ACTION ITEM:
Copy each line of the data below with the word "next".
========================================================================
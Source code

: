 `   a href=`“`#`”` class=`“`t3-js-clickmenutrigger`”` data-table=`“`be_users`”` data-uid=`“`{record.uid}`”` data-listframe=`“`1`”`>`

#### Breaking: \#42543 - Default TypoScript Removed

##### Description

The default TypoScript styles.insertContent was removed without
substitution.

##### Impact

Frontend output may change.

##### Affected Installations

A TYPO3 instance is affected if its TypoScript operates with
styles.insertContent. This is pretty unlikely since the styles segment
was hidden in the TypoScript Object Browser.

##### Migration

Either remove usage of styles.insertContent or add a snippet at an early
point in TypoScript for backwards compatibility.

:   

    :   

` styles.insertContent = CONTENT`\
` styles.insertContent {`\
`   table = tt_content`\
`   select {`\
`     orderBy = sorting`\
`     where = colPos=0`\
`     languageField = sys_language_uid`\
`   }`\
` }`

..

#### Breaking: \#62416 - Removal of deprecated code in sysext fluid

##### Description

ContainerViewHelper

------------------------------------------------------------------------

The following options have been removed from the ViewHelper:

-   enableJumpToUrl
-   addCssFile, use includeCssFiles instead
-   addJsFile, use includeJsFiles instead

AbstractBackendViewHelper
========================================================================
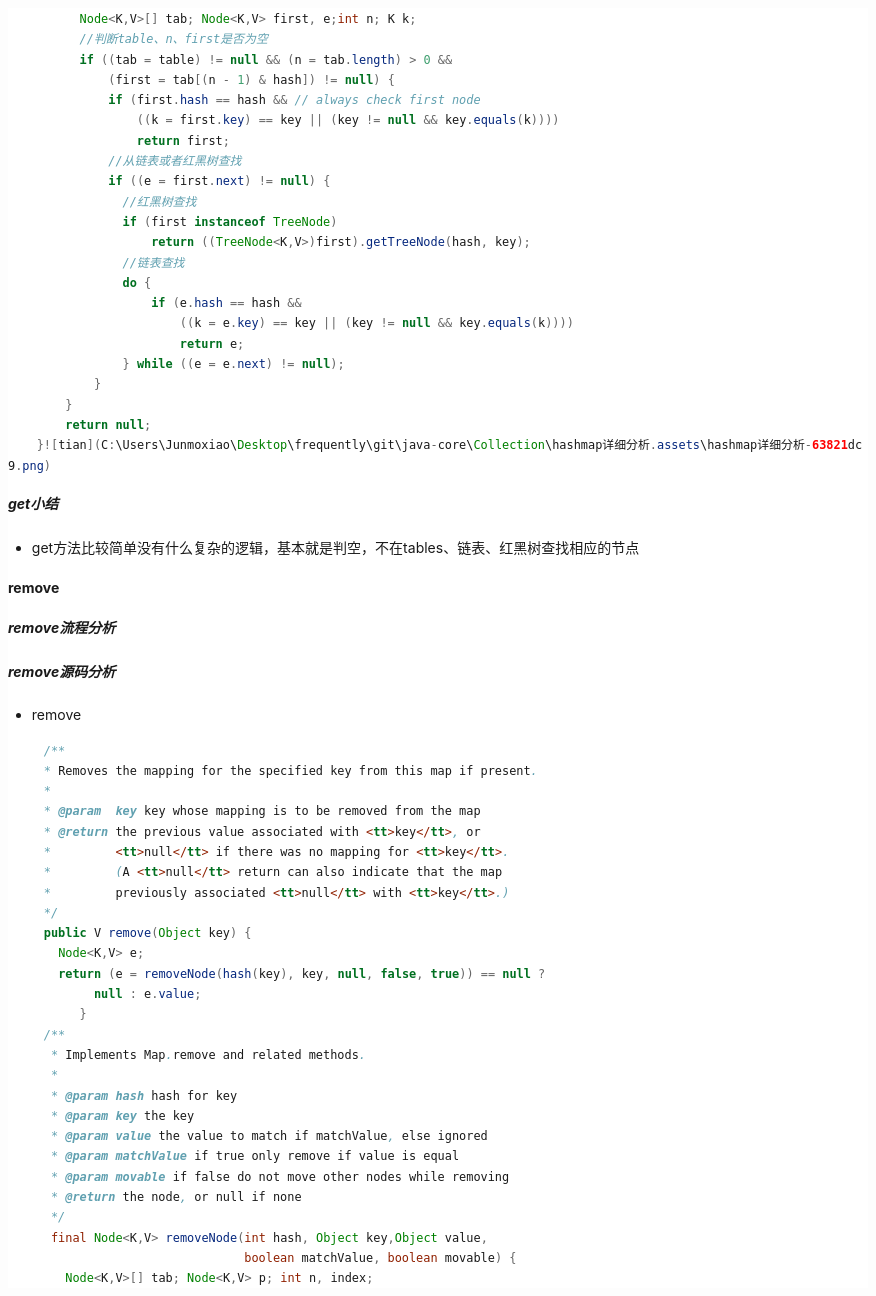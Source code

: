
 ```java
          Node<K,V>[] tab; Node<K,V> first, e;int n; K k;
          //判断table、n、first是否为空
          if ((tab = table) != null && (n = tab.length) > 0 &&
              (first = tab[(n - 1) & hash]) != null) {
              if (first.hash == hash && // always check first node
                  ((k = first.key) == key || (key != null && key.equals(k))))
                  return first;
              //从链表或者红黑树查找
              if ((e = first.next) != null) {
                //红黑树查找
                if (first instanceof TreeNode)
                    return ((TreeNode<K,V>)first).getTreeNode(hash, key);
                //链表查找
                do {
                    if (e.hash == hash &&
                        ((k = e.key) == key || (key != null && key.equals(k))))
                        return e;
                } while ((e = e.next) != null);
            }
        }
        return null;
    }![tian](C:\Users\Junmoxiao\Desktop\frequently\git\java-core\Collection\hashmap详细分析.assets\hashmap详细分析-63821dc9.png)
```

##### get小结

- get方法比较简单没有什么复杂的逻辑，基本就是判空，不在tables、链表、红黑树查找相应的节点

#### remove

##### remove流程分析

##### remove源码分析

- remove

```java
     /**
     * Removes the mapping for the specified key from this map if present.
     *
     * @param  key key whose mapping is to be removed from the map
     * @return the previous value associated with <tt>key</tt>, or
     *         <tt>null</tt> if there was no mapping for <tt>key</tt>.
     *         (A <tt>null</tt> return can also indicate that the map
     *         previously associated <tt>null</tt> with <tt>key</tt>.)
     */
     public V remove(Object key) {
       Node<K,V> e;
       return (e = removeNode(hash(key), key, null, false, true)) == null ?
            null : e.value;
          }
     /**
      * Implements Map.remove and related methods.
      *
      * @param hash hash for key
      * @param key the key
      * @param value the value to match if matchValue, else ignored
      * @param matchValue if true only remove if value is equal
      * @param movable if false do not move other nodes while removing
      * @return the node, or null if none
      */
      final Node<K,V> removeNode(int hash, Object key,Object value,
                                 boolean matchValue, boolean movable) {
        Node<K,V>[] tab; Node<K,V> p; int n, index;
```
========================================================================
EXERCISE SOLUTION:
              if ((e = first.next) != null) {
                } while ((e = e.next) != null);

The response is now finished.